■ **WHAT TO WORK ON**
Your reply is to be the lines below, exactly as written, with images omitted.

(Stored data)
━━━━━━━━━━━━━━━━━━━━━━━━━━━━━━

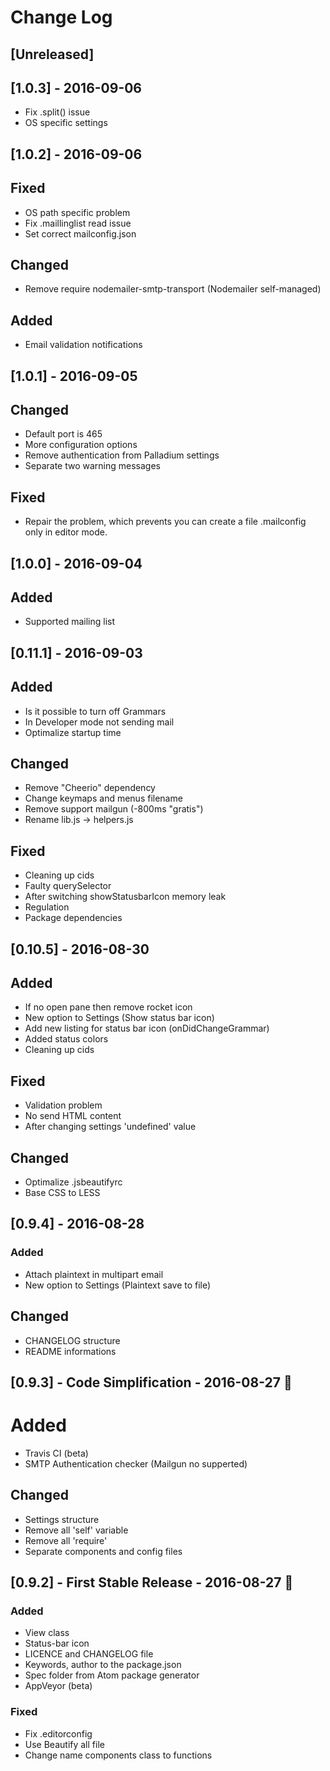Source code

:# Change Log

## [Unreleased]

## [1.0.3] - 2016-09-06

- Fix .split() issue
- OS specific settings

## [1.0.2] - 2016-09-06

## Fixed

- OS path specific problem
- Fix .maillinglist read issue
- Set correct mailconfig.json

## Changed

- Remove require nodemailer-smtp-transport (Nodemailer self-managed)

## Added

- Email validation notifications

## [1.0.1] - 2016-09-05

## Changed

- Default port is 465
- More configuration options
- Remove authentication from Palladium settings
- Separate two warning messages

## Fixed

- Repair the problem, which prevents you can create a file .mailconfig only in editor mode.

## [1.0.0] - 2016-09-04

## Added

- Supported mailing list

## [0.11.1] - 2016-09-03

## Added

- Is it possible to turn off Grammars
- In Developer mode not sending mail
- Optimalize startup time

## Changed

- Remove "Cheerio" dependency
- Change keymaps and menus filename
- Remove support mailgun (-800ms "gratis")
- Rename lib.js -> helpers.js

## Fixed

- Cleaning up cids
- Faulty querySelector
- After switching showStatusbarIcon memory leak
- Regulation
- Package dependencies

## [0.10.5] - 2016-08-30

## Added

- If no open pane then remove rocket icon
- New option to Settings (Show status bar icon)
- Add new listing for status bar icon (onDidChangeGrammar)
- Added status colors
- Cleaning up cids

## Fixed

- Validation problem
- No send HTML content
- After changing settings 'undefined' value

## Changed

- Optimalize .jsbeautifyrc
- Base CSS to LESS

## [0.9.4] - 2016-08-28

### Added

- Attach plaintext in multipart email
- New option to Settings (Plaintext save to file)

## Changed

- CHANGELOG structure
- README informations

## [0.9.3] - Code Simplification - 2016-08-27 :panda_face:

# Added

- Travis CI (beta)
- SMTP Authentication checker (Mailgun no supperted)

## Changed

- Settings structure
- Remove all 'self' variable
- Remove all 'require'
- Separate components and config files

## [0.9.2] - First Stable Release - 2016-08-27 :rocket:

### Added

- View class
- Status-bar icon
- LICENCE and CHANGELOG file
- Keywords, author to the package.json
- Spec folder from Atom package generator
- AppVeyor (beta)

### Fixed

- Fix .editorconfig
- Use Beautify all file
- Change name components class to functions
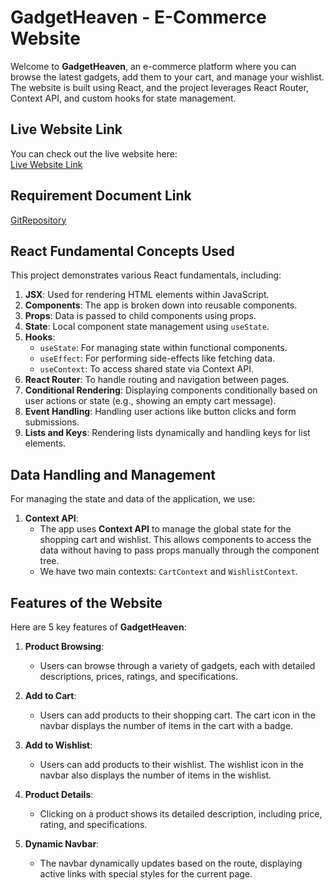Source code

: # GadgetHeaven - E-Commerce Website

Welcome to **GadgetHeaven**, an e-commerce platform where you can browse the latest gadgets, add them to your cart, and manage your wishlist. The website is built using React, and the project leverages React Router, Context API, and custom hooks for state management.

## Live Website Link

You can check out the live website here:  
[Live Website Link](https://gadgetparkrakib11.surge.sh/)

## Requirement Document Link

[GitRepository](https://github.com/programming-hero-web-course2/b10a8-gadget-heaven-RakibHassan11.git)

## React Fundamental Concepts Used

This project demonstrates various React fundamentals, including:
1. **JSX**: Used for rendering HTML elements within JavaScript.
2. **Components**: The app is broken down into reusable components.
3. **Props**: Data is passed to child components using props.
4. **State**: Local component state management using `useState`.
5. **Hooks**:
   - `useState`: For managing state within functional components.
   - `useEffect`: For performing side-effects like fetching data.
   - `useContext`: To access shared state via Context API.
6. **React Router**: To handle routing and navigation between pages.
7. **Conditional Rendering**: Displaying components conditionally based on user actions or state (e.g., showing an empty cart message).
8. **Event Handling**: Handling user actions like button clicks and form submissions.
9. **Lists and Keys**: Rendering lists dynamically and handling keys for list elements.

## Data Handling and Management

For managing the state and data of the application, we use:

1. **Context API**:
   - The app uses **Context API** to manage the global state for the shopping cart and wishlist. This allows components to access the data without having to pass props manually through the component tree.
   - We have two main contexts: `CartContext` and `WishlistContext`.
   

## Features of the Website

Here are 5 key features of **GadgetHeaven**:

1. **Product Browsing**: 
   - Users can browse through a variety of gadgets, each with detailed descriptions, prices, ratings, and specifications.

2. **Add to Cart**: 
   - Users can add products to their shopping cart. The cart icon in the navbar displays the number of items in the cart with a badge.
   
3. **Add to Wishlist**:
   - Users can add products to their wishlist. The wishlist icon in the navbar also displays the number of items in the wishlist.

4. **Product Details**: 
   - Clicking on a product shows its detailed description, including price, rating, and specifications.

5. **Dynamic Navbar**:
   - The navbar dynamically updates based on the route, displaying active links with special styles for the current page.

━━━━━━━━━━━━━━━━━━━━━━━━━━━━━━

■ **THE ANSWER**
Source code

:# Change Log

## [Unreleased]

## [1.0.3] - 2016-09-06

- Fix .split() issue
- OS specific settings

## [1.0.2] - 2016-09-06

## Fixed

- OS path specific problem
- Fix .maillinglist read issue
- Set correct mailconfig.json

## Changed

- Remove require nodemailer-smtp-transport (Nodemailer self-managed)

## Added

- Email validation notifications

## [1.0.1] - 2016-09-05

## Changed

- Default port is 465
- More configuration options
- Remove authentication from Palladium settings
- Separate two warning messages

## Fixed

- Repair the problem, which prevents you can create a file .mailconfig only in editor mode.

## [1.0.0] - 2016-09-04

## Added

- Supported mailing list

## [0.11.1] - 2016-09-03

## Added

- Is it possible to turn off Grammars
- In Developer mode not sending mail
- Optimalize startup time

## Changed

- Remove "Cheerio" dependency
- Change keymaps and menus filename
- Remove support mailgun (-800ms "gratis")
- Rename lib.js -> helpers.js

## Fixed

- Cleaning up cids
- Faulty querySelector
- After switching showStatusbarIcon memory leak
- Regulation
- Package dependencies

## [0.10.5] - 2016-08-30

## Added

- If no open pane then remove rocket icon
- New option to Settings (Show status bar icon)
- Add new listing for status bar icon (onDidChangeGrammar)
- Added status colors
- Cleaning up cids

## Fixed

- Validation problem
- No send HTML content
- After changing settings 'undefined' value

## Changed

- Optimalize .jsbeautifyrc
- Base CSS to LESS

## [0.9.4] - 2016-08-28

### Added

- Attach plaintext in multipart email
- New option to Settings (Plaintext save to file)

## Changed

- CHANGELOG structure
- README informations

## [0.9.3] - Code Simplification - 2016-08-27 :panda_face:

# Added

- Travis CI (beta)
- SMTP Authentication checker (Mailgun no supperted)

## Changed

- Settings structure
- Remove all 'self' variable
- Remove all 'require'
- Separate components and config files

## [0.9.2] - First Stable Release - 2016-08-27 :rocket:

### Added

- View class
- Status-bar icon
- LICENCE and CHANGELOG file
- Keywords, author to the package.json
- Spec folder from Atom package generator
- AppVeyor (beta)

### Fixed

- Fix .editorconfig
- Use Beautify all file
- Change name components class to functions
Source code

: # GadgetHeaven - E-Commerce Website

Welcome to **GadgetHeaven**, an e-commerce platform where you can browse the latest gadgets, add them to your cart, and manage your wishlist. The website is built using React, and the project leverages React Router, Context API, and custom hooks for state management.

## Live Website Link

You can check out the live website here:  
[Live Website Link](https://gadgetparkrakib11.surge.sh/)

## Requirement Document Link

[GitRepository](https://github.com/programming-hero-web-course2/b10a8-gadget-heaven-RakibHassan11.git)

## React Fundamental Concepts Used

This project demonstrates various React fundamentals, including:
1. **JSX**: Used for rendering HTML elements within JavaScript.
2. **Components**: The app is broken down into reusable components.
3. **Props**: Data is passed to child components using props.
4. **State**: Local component state management using `useState`.
5. **Hooks**:
   - `useState`: For managing state within functional components.
   - `useEffect`: For performing side-effects like fetching data.
   - `useContext`: To access shared state via Context API.
6. **React Router**: To handle routing and navigation between pages.
7. **Conditional Rendering**: Displaying components conditionally based on user actions or state (e.g., showing an empty cart message).
8. **Event Handling**: Handling user actions like button clicks and form submissions.
9. **Lists and Keys**: Rendering lists dynamically and handling keys for list elements.

## Data Handling and Management

For managing the state and data of the application, we use:

1. **Context API**:
   - The app uses **Context API** to manage the global state for the shopping cart and wishlist. This allows components to access the data without having to pass props manually through the component tree.
   - We have two main contexts: `CartContext` and `WishlistContext`.
   

## Features of the Website

Here are 5 key features of **GadgetHeaven**:

1. **Product Browsing**: 
   - Users can browse through a variety of gadgets, each with detailed descriptions, prices, ratings, and specifications.

2. **Add to Cart**: 
   - Users can add products to their shopping cart. The cart icon in the navbar displays the number of items in the cart with a badge.
   
3. **Add to Wishlist**:
   - Users can add products to their wishlist. The wishlist icon in the navbar also displays the number of items in the wishlist.

4. **Product Details**: 
   - Clicking on a product shows its detailed description, including price, rating, and specifications.

5. **Dynamic Navbar**:
   - The navbar dynamically updates based on the route, displaying active links with special styles for the current page.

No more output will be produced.